El origen del mal
- Codiciando el honor que el Padre había conferido a su Hijo, el príncipe de los ángeles aspiraba a un poder que era prerrogativa del Hijo, exclusivamente. Todo el cielo reflejaba la gloria del Creador y proclamaba sus alabanzas. Mientras se honrara a Dios de esta manera, sólo habría paz y alegría. Pero una nota discordante estaba ahora alterando la armonía celestial. Este sentimiento, tan contrario a los propósitos del Creador, despertó oscuros presagios en los seres que dieron a Dios los honores supremos. La guía celestial le dio a Lucifer exhortaciones urgentes. El Hijo de Dios representaba para él la grandeza, la bondad y la justicia del Maestro del universo, la naturaleza sagrada y la inmutabilidad de su Ley. Fue Dios mismo quien estableció el orden en el cielo. Al desviarse de ello, Lucifer deshonró a su Creador y así trajo la desgracia sobre su cabeza. Pero esta advertencia, dada con tanto amor y misericordia, sólo despertó en él un espíritu de resistencia. Cediendo a sus celos del Hijo de Dios, Lucifer estaba más decidido que nunca. Su orgullo por su alta posición dio lugar a un deseo de supremacía. Olvidando los grandes honores que había recibido de Dios, orgulloso de la gloria de su gloria, anhelaba la igualdad con Dios.
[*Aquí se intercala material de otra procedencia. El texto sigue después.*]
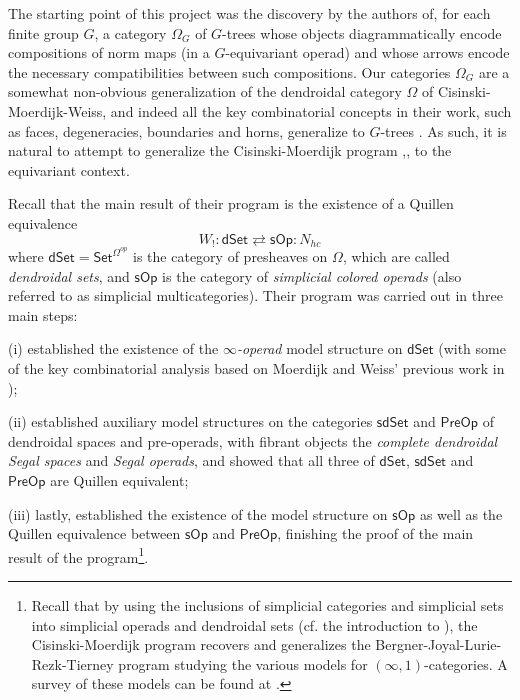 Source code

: \documentclass[a4paper,10pt
 ,draft
]{article}%
\begin{document}
The starting point of this project was the discovery by the authors of,
for each finite group $G$,
a category $\Omega_G$ of $G$-trees whose objects diagrammatically encode compositions of norm maps 
(in a $G$-equivariant operad)
and whose arrows encode the necessary compatibilities between such compositions.
Our categories $\Omega_G$ are a somewhat non-obvious  generalization of the dendroidal category $\Omega$
of Cisinski-Moerdijk-Weiss, 
and indeed all the key combinatorial concepts in their work,
such as faces, degeneracies, boundaries and horns, generalize to $G$-trees \cite[\S 5,\S 6]{Per18}.
As such, it is natural to attempt to generalize the 
Cisinski-Moerdijk program \cite{CM11},\cite{CM13a},\cite{CM13b} to the equivariant context. 

Recall that the main result of their program is the existence of a Quillen equivalence
\[
	W_{!} \colon \mathsf{dSet} 
		\rightleftarrows
	\mathsf{sOp}  \colon N_{hc} 
\]
where $\mathsf{dSet} = \mathsf{Set}^{\Omega^{op}} $
is the category of presheaves on $\Omega$, 
which are called \textit{dendroidal sets},
and 
$\mathsf{sOp}$ is the category of \textit{simplicial colored operads} (also referred to as simplicial multicategories).
Their program was carried out in three main steps:
\begin{inparaenum}
	\item[(i)] \cite{CM11} established the existence of the \textit{$\infty$-operad} model structure on $\mathsf{dSet}$ 
	(with some of the key combinatorial analysis based on Moerdijk and Weiss' previous work in \cite{MW09});
	\item[(ii)] \cite{CM13a} established auxiliary model structures on the categories $\mathsf{sdSet}$ and $\mathsf{PreOp}$
              of dendroidal spaces and pre-operads, with fibrant objects the \textit{complete dendroidal Segal spaces} and \textit{Segal operads},
              and showed that all three of $\mathsf{dSet}$, $\mathsf{sdSet}$ and $\mathsf{PreOp}$ are Quillen equivalent;
	\item[(iii)] lastly, \cite{CM13b} established the existence of the model structure on $\mathsf{sOp}$ as well as the Quillen equivalence between $\mathsf{sOp}$ and $\mathsf{PreOp}$, finishing the proof of the main result of the program\footnote{Recall that by using the inclusions of simplicial categories and simplicial sets into simplicial operads and dendroidal sets (cf. the introduction to \cite{CM13b}), the Cisinski-Moerdijk program recovers and generalizes the Bergner-Joyal-Lurie-Rezk-Tierney program studying the various models for $(\infty,1)$-categories. A survey of these models can be found at \cite{Ber10}.}.
\end{inparaenum}
\end{document}
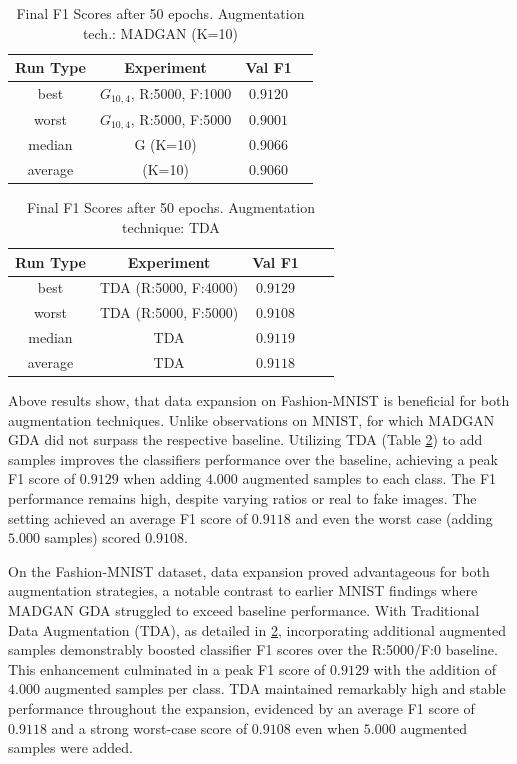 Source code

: \begin{table}[H]
	\vspace{-1.5em}
	\centering
	\begin{tabular}{|c|c|c|c|}
		\hline
		Run Type & Experiment & Val F1 \\ \hline
		best & \(G_{10, 4}\), R:5000, F:1000 & $0.9120$\\ \hline
		worst & \(G_{10, 4}\), R:5000, F:5000 & $0.9001$\\ \hline
		median & G (K=10) & $0.9066$\\ \hline
		average & (K=10) & $0.9060$
		\\ \hline
	\end{tabular}
    \caption{Final F1 Scores after 50 epochs. Augmentation tech.: MADGAN (K=10)}
        \label{tab:res_expansion_fashion_tda_vs_madgan__madgan}
\end{table}
\begin{table}[H]
	\centering
	\vspace{-1.5em}
	\begin{tabular}{|c|c|c|c|c|}
		\hline
		Run Type & Experiment & Val F1 \\ \hline
		best & TDA (R:5000, F:4000) & $0.9129$\\ \hline
		worst & TDA (R:5000, F:5000) & $0.9108$\\ \hline
		median & TDA & $0.9119$\\ \hline
		average & TDA & $0.9118$
		\\ \hline
	\end{tabular}
    \caption{Final F1 Scores after 50 epochs. Augmentation technique: TDA}
        \label{tab:res_expansion_fashion_tda_vs_madgan__tda}
\end{table}

Above results show, that data expansion on Fashion-MNIST is beneficial for both augmentation techniques. Unlike observations on MNIST, for which MADGAN GDA did not surpass the respective baseline. Utilizing TDA (Table \ref{tab:res_expansion_fashion_tda_vs_madgan__tda}) to add samples improves the classifiers performance over the baseline, achieving a peak F1 score of $0.9129$ when adding $4.000$ augmented samples to each class. The F1 performance remains high, despite varying ratios or real to fake images. The setting achieved an average F1 score of $0.9118$ and even the worst case (adding $5.000$ samples) scored $0.9108$.

On the Fashion-MNIST dataset, data expansion proved advantageous for both augmentation strategies, a notable contrast to earlier MNIST findings where MADGAN GDA struggled to exceed baseline performance. With Traditional Data Augmentation (TDA), as detailed in \ref{tab:res_expansion_fashion_tda_vs_madgan__tda}, incorporating additional augmented samples demonstrably boosted classifier F1 scores over the R:5000/F:0 baseline. This enhancement culminated in a peak F1 score of $0.9129$ with the addition of $4.000$ augmented samples per class. TDA maintained remarkably high and stable performance throughout the expansion, evidenced by an average F1 score of $0.9118$ and a strong worst-case score of $0.9108$ even when $5.000$ augmented samples were added.

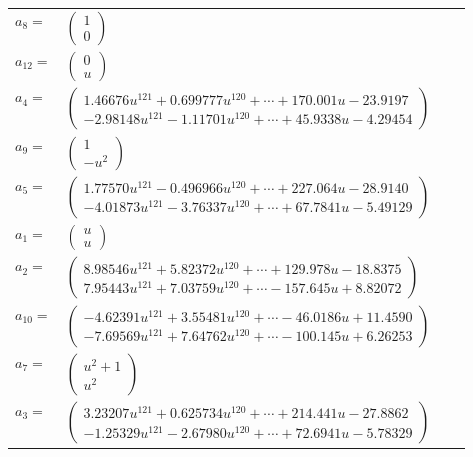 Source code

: \documentclass[1p]{elsarticle_modified}
\theoremstyle{definition}
\begin{document}
\begin{tabular}{m{7pt} m{180pt} m{7pt} m{180pt} }
\flushright $a_{8}=$&$\begin{pmatrix}1\\0\end{pmatrix}$ \\
\flushright $a_{12}=$&$\begin{pmatrix}0\\u\end{pmatrix}$ \\
\flushright $a_{4}=$&$\begin{pmatrix}1.46676 u^{121}+0.699777 u^{120}+\cdots+170.001 u-23.9197\\-2.98148 u^{121}-1.11701 u^{120}+\cdots+45.9338 u-4.29454\end{pmatrix}$ \\
\flushright $a_{9}=$&$\begin{pmatrix}1\\- u^2\end{pmatrix}$ \\
\flushright $a_{5}=$&$\begin{pmatrix}1.77570 u^{121}-0.496966 u^{120}+\cdots+227.064 u-28.9140\\-4.01873 u^{121}-3.76337 u^{120}+\cdots+67.7841 u-5.49129\end{pmatrix}$ \\
\flushright $a_{1}=$&$\begin{pmatrix}u\\u\end{pmatrix}$ \\
\flushright $a_{2}=$&$\begin{pmatrix}8.98546 u^{121}+5.82372 u^{120}+\cdots+129.978 u-18.8375\\7.95443 u^{121}+7.03759 u^{120}+\cdots-157.645 u+8.82072\end{pmatrix}$ \\
\flushright $a_{10}=$&$\begin{pmatrix}-4.62391 u^{121}+3.55481 u^{120}+\cdots-46.0186 u+11.4590\\-7.69569 u^{121}+7.64762 u^{120}+\cdots-100.145 u+6.26253\end{pmatrix}$ \\
\flushright $a_{7}=$&$\begin{pmatrix}u^2+1\\u^2\end{pmatrix}$ \\
\flushright $a_{3}=$&$\begin{pmatrix}3.23207 u^{121}+0.625734 u^{120}+\cdots+214.441 u-27.8862\\-1.25329 u^{121}-2.67980 u^{120}+\cdots+72.6941 u-5.78329\end{pmatrix}$ \\

\end{tabular}
\end{document}
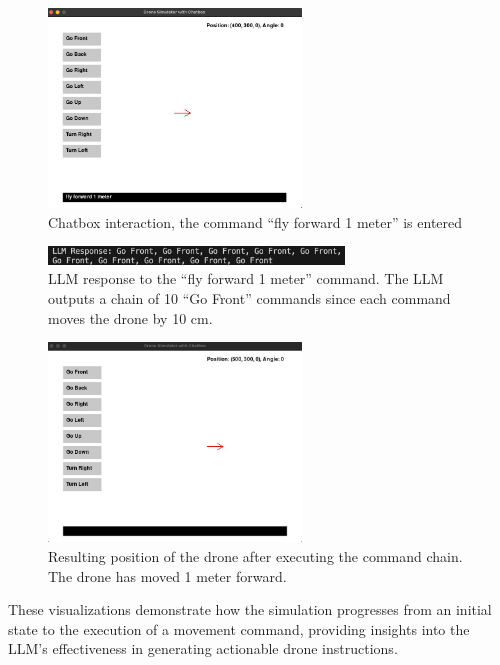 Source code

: \begin{figure}[H]
    \centering
    \includegraphics[width=0.6\textwidth]{img/sim_command_forward.jpeg}
    \caption{Chatbox interaction, the command ``fly forward 1 meter'' is entered}
    \label{fig:sim_command_forward}
\end{figure}

\begin{figure}[H]
    \centering
    \includegraphics[width=0.7\textwidth]{img/response_forward.jpeg}
    \caption{\ac{LLM} response to the ``fly forward 1 meter'' command. The \ac{LLM} outputs a chain of 10 ``Go Front'' commands since each command moves the drone by 10 cm.}
    \label{fig:response_forward}
\end{figure}
\begin{figure}[H]
    \centering
    \includegraphics[width=0.6\textwidth]{img/sim_pos_forward.jpeg}
    \caption{Resulting position of the drone after executing the command chain. The drone has moved 1 meter forward.}
    \label{fig:sim_pos_forward}
\end{figure}

These visualizations demonstrate how the simulation progresses from an initial state to the execution of a movement command, 
providing insights into the \ac{LLM}'s effectiveness in generating actionable drone instructions.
- Amado y venerado por las huestes celestiales, superó a todos los ángeles en sabiduría y magnificencia. El Hijo de Dios, sin embargo, fue reconocido como el Soberano del Cielo. Compartía el poder y la autoridad del Padre, y participaba en todos sus consejos. Lucifer, que no estaba igualmente informado de todos los propósitos del Todopoderoso, preguntó: "¿Por qué debería el Hijo tener la supremacía? ¿Por qué está exaltado por encima de mí?" Dejando su lugar en la inmediata presencia de Dios, Lucifer fue a sembrar la discordia entre los ángeles. Trabajando en secreto, y al principio ocultando sus verdaderas intenciones bajo la máscara de una gran reverencia a Dios, se esforzó en despertar el descontento contra las leyes que gobernaban a los seres celestiales, alegando que imponían restricciones innecesarias. Afirmó que, en vista de su santidad, los ángeles no deberían conocer otra ley que la de su propio placer. Para ganarse su simpatía, sugirió que Dios lo había tratado injustamente al otorgarle los honores supremos a su Hijo, diciendo que al aspirar a un mayor poder y a nuevos honores, no buscaba su propio beneficio, sino que sólo buscaba garantizarles una mayor libertad, permitiéndoles alcanzar un estado de existencia más elevado.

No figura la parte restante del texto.